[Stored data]
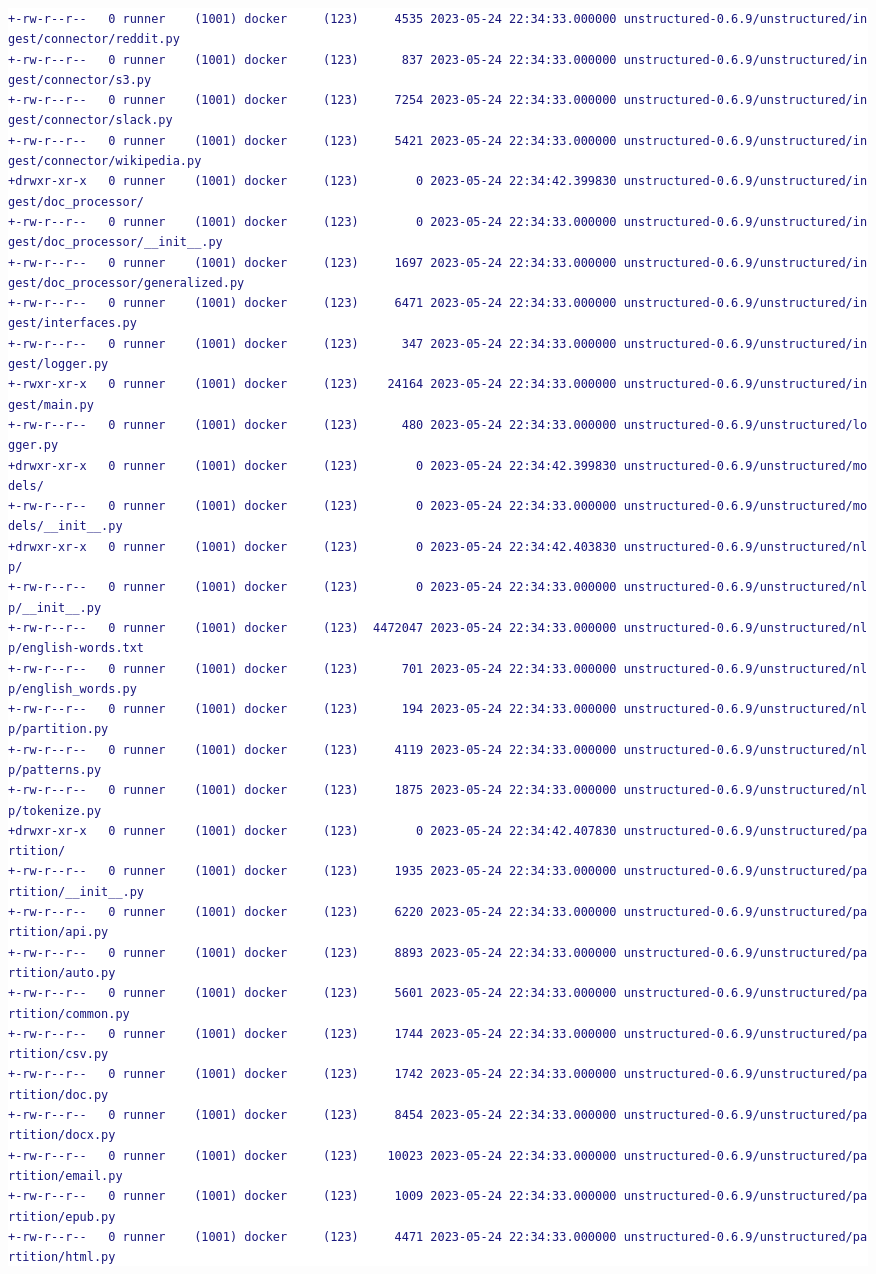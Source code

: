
 ```diff
+-rw-r--r--   0 runner    (1001) docker     (123)     4535 2023-05-24 22:34:33.000000 unstructured-0.6.9/unstructured/ingest/connector/reddit.py
+-rw-r--r--   0 runner    (1001) docker     (123)      837 2023-05-24 22:34:33.000000 unstructured-0.6.9/unstructured/ingest/connector/s3.py
+-rw-r--r--   0 runner    (1001) docker     (123)     7254 2023-05-24 22:34:33.000000 unstructured-0.6.9/unstructured/ingest/connector/slack.py
+-rw-r--r--   0 runner    (1001) docker     (123)     5421 2023-05-24 22:34:33.000000 unstructured-0.6.9/unstructured/ingest/connector/wikipedia.py
+drwxr-xr-x   0 runner    (1001) docker     (123)        0 2023-05-24 22:34:42.399830 unstructured-0.6.9/unstructured/ingest/doc_processor/
+-rw-r--r--   0 runner    (1001) docker     (123)        0 2023-05-24 22:34:33.000000 unstructured-0.6.9/unstructured/ingest/doc_processor/__init__.py
+-rw-r--r--   0 runner    (1001) docker     (123)     1697 2023-05-24 22:34:33.000000 unstructured-0.6.9/unstructured/ingest/doc_processor/generalized.py
+-rw-r--r--   0 runner    (1001) docker     (123)     6471 2023-05-24 22:34:33.000000 unstructured-0.6.9/unstructured/ingest/interfaces.py
+-rw-r--r--   0 runner    (1001) docker     (123)      347 2023-05-24 22:34:33.000000 unstructured-0.6.9/unstructured/ingest/logger.py
+-rwxr-xr-x   0 runner    (1001) docker     (123)    24164 2023-05-24 22:34:33.000000 unstructured-0.6.9/unstructured/ingest/main.py
+-rw-r--r--   0 runner    (1001) docker     (123)      480 2023-05-24 22:34:33.000000 unstructured-0.6.9/unstructured/logger.py
+drwxr-xr-x   0 runner    (1001) docker     (123)        0 2023-05-24 22:34:42.399830 unstructured-0.6.9/unstructured/models/
+-rw-r--r--   0 runner    (1001) docker     (123)        0 2023-05-24 22:34:33.000000 unstructured-0.6.9/unstructured/models/__init__.py
+drwxr-xr-x   0 runner    (1001) docker     (123)        0 2023-05-24 22:34:42.403830 unstructured-0.6.9/unstructured/nlp/
+-rw-r--r--   0 runner    (1001) docker     (123)        0 2023-05-24 22:34:33.000000 unstructured-0.6.9/unstructured/nlp/__init__.py
+-rw-r--r--   0 runner    (1001) docker     (123)  4472047 2023-05-24 22:34:33.000000 unstructured-0.6.9/unstructured/nlp/english-words.txt
+-rw-r--r--   0 runner    (1001) docker     (123)      701 2023-05-24 22:34:33.000000 unstructured-0.6.9/unstructured/nlp/english_words.py
+-rw-r--r--   0 runner    (1001) docker     (123)      194 2023-05-24 22:34:33.000000 unstructured-0.6.9/unstructured/nlp/partition.py
+-rw-r--r--   0 runner    (1001) docker     (123)     4119 2023-05-24 22:34:33.000000 unstructured-0.6.9/unstructured/nlp/patterns.py
+-rw-r--r--   0 runner    (1001) docker     (123)     1875 2023-05-24 22:34:33.000000 unstructured-0.6.9/unstructured/nlp/tokenize.py
+drwxr-xr-x   0 runner    (1001) docker     (123)        0 2023-05-24 22:34:42.407830 unstructured-0.6.9/unstructured/partition/
+-rw-r--r--   0 runner    (1001) docker     (123)     1935 2023-05-24 22:34:33.000000 unstructured-0.6.9/unstructured/partition/__init__.py
+-rw-r--r--   0 runner    (1001) docker     (123)     6220 2023-05-24 22:34:33.000000 unstructured-0.6.9/unstructured/partition/api.py
+-rw-r--r--   0 runner    (1001) docker     (123)     8893 2023-05-24 22:34:33.000000 unstructured-0.6.9/unstructured/partition/auto.py
+-rw-r--r--   0 runner    (1001) docker     (123)     5601 2023-05-24 22:34:33.000000 unstructured-0.6.9/unstructured/partition/common.py
+-rw-r--r--   0 runner    (1001) docker     (123)     1744 2023-05-24 22:34:33.000000 unstructured-0.6.9/unstructured/partition/csv.py
+-rw-r--r--   0 runner    (1001) docker     (123)     1742 2023-05-24 22:34:33.000000 unstructured-0.6.9/unstructured/partition/doc.py
+-rw-r--r--   0 runner    (1001) docker     (123)     8454 2023-05-24 22:34:33.000000 unstructured-0.6.9/unstructured/partition/docx.py
+-rw-r--r--   0 runner    (1001) docker     (123)    10023 2023-05-24 22:34:33.000000 unstructured-0.6.9/unstructured/partition/email.py
+-rw-r--r--   0 runner    (1001) docker     (123)     1009 2023-05-24 22:34:33.000000 unstructured-0.6.9/unstructured/partition/epub.py
+-rw-r--r--   0 runner    (1001) docker     (123)     4471 2023-05-24 22:34:33.000000 unstructured-0.6.9/unstructured/partition/html.py
```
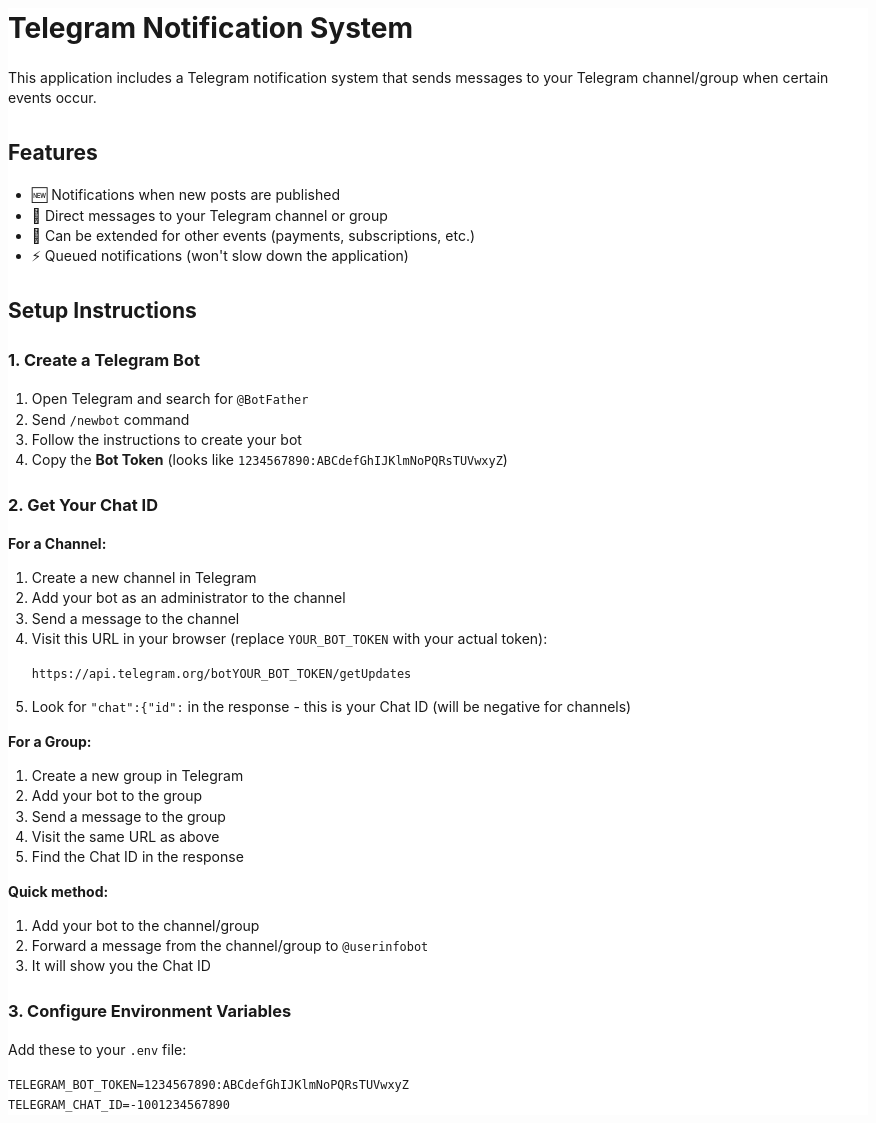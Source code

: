 # Telegram Notification System

This application includes a Telegram notification system that sends messages to your Telegram channel/group when certain events occur.

## Features

- 🆕 Notifications when new posts are published
- 📱 Direct messages to your Telegram channel or group
- 🔔 Can be extended for other events (payments, subscriptions, etc.)
- ⚡ Queued notifications (won't slow down the application)

## Setup Instructions

### 1. Create a Telegram Bot

1. Open Telegram and search for `@BotFather`
2. Send `/newbot` command
3. Follow the instructions to create your bot
4. Copy the **Bot Token** (looks like `1234567890:ABCdefGhIJKlmNoPQRsTUVwxyZ`)

### 2. Get Your Chat ID

**For a Channel:**
1. Create a new channel in Telegram
2. Add your bot as an administrator to the channel
3. Send a message to the channel
4. Visit this URL in your browser (replace `YOUR_BOT_TOKEN` with your actual token):
   ```
   https://api.telegram.org/botYOUR_BOT_TOKEN/getUpdates
   ```
5. Look for `"chat":{"id":` in the response - this is your Chat ID (will be negative for channels)

**For a Group:**
1. Create a new group in Telegram
2. Add your bot to the group
3. Send a message to the group
4. Visit the same URL as above
5. Find the Chat ID in the response

**Quick method:**
1. Add your bot to the channel/group
2. Forward a message from the channel/group to `@userinfobot`
3. It will show you the Chat ID

### 3. Configure Environment Variables

Add these to your `.env` file:

```env
TELEGRAM_BOT_TOKEN=1234567890:ABCdefGhIJKlmNoPQRsTUVwxyZ
TELEGRAM_CHAT_ID=-1001234567890
```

EXERCISE OBJECTIVE: Show all lines above holding the word "response".

TASK OUTPUT:
5. Look for `"chat":{"id":` in the response - this is your Chat ID (will be negative for channels)
5. Find the Chat ID in the response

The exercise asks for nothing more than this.